Under a new method introduced this year by the Clean Energy Regulator, existing plantations can receive Australian Carbon Credit Units for a continued plantation forest under the Emissions Reduction Fund – with the forestry industry able to sequester and store carbon into existing plantations for profit.

It is estimated there are about 362,000 hectares of plantations in WA, according to the Department of Agriculture.

The plantations had previously only been allowed to participate in the Emissions Reduction Fund if new forests were established, or if existing short-rotation forests switched to long rotations.

Response to 'rort' claims

The ABC earlier this year reported claims by former Emissions Reduction Assurance Committee chair Andrew Mackintosh that the carbon offset market had become a "rort".

Ents Forestry, based in Albany, is consulting with the Clean Energy Regulator to start its own carbon project.

Managing director Andy Wright said the forestry plantation carbon schemes were different to the ones to which the former chair was referring.

"We're probably comparing apples and bananas," he said.

"Some of the other schemes that Andrew [Macintosh] is putting the blowtorch to [are] things like human induced regeneration ... they're the ones he's cranky about," Mr Wright said.

He said forestry companies would be either growing trees where there were none previously, stored more carbon than before, or where the forestry crop had marginal economics.

"Rather than return that back to a non-tree land use, the addition of the carbon sales means we can continue to have trees in the landscape on that spot, so it's like deferred deforestation," he said.
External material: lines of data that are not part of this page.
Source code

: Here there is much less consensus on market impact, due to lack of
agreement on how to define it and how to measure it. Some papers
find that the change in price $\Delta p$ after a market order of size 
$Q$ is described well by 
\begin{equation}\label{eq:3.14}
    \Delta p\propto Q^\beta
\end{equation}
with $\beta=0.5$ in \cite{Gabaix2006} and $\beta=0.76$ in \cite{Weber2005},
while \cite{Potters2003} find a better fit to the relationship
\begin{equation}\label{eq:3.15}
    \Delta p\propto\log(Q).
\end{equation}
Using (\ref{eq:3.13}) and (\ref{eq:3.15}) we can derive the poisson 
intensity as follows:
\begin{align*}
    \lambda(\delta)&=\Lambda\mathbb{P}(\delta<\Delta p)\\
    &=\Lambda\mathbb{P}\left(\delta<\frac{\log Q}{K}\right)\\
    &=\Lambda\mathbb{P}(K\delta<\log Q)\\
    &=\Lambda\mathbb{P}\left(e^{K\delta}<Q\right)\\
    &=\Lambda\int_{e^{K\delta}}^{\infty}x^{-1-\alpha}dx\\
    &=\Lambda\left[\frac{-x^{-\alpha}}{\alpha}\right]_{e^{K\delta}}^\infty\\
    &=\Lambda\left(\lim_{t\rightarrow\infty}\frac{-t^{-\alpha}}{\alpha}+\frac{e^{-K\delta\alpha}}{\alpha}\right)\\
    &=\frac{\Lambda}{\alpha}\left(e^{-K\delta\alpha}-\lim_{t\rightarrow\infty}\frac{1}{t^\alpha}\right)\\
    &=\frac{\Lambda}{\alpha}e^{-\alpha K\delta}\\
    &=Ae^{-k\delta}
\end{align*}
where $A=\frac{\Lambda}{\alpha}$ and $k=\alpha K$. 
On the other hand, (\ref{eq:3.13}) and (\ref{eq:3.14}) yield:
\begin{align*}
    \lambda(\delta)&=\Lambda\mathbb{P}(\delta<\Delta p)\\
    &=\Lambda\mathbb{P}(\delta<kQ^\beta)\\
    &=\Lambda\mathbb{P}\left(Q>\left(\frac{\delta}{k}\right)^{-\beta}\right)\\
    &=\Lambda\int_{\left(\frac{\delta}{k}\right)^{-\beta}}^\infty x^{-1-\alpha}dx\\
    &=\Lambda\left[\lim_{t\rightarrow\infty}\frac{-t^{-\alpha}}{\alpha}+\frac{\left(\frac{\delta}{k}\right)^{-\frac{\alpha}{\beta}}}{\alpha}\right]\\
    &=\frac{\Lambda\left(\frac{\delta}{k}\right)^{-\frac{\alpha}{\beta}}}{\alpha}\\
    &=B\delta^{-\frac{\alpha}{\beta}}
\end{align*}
Plantations to consider carbon projects

Mr Wright said all forestry businesses around Australia would be looking closely at the initiative and would throw resources at it.

"It's a project the government's been working on a long time from the greenhouse office to develop mechanisms whereby companies reduce their amount of carbon emissions to the atmosphere," he said.

"In particular, that's of interest to us growing forests, which are probably the … easiest ones to think of as storing carbon."

Mr Wright said it would be an additional income stream to usual business operations, while also having additional environmental benefits.

"Forestry businesses are seeing it as the next favourable policy environment to drive the next wave of forest investment in Australia, and it needs it because it's not Hollywood returns in forestry, it's very long-term — lots of hurt money," he said.

"It does make forestry look like a better long-term investment class that's good for the planet."

Positive environmental impacts

Ross Kingwell from the School of Agriculture and Environment at the University of WA said the forestry carbon schemes would impact national emission reduction targets.

"If those trees grow sufficiently well, then every year's growth of those trees represents the storage of atmospheric carbon in those trees, and the removal of atmospheric CO2 into the roots and shoots of those trees … that's a clear environmental benefit," Professor Kingwell said.

"The goal of most governments and industries is to reduce emissions."

He said that would require either technology to prevent emissions at source, or it meant abating those emissions so it was sequestrating the atmospheric CO2 in a stored form such as timber.

"In the end, we do need to as a nation reduce our emissions," he said.

Mr Wright said it would give his company the means to meet government goals in a constructive and commercial way.

"It will be very helpful for maintaining the forests in the landscape and fulfilling the government's commitments to 20 billion trees and all the other things that we hear in those high-level policy announcements," he said.

Professor Kingwell said the opportunity to use land for either sequestration or other purposes was of benefit because it meant there was a lot more demand for how to best use land across regions of Australia.

Unlikely uptake in other industries

Professor Kingwell said it was unlikely there would be a huge uptake in moving agricultural land to forestry.

"Today, the price of Australian carbon credit units has not been sufficiently high to attract much land away from agriculture into revegetation," he said.

"Grain and animal prices are very high, which means that most farmland is attractively remaining in agriculture."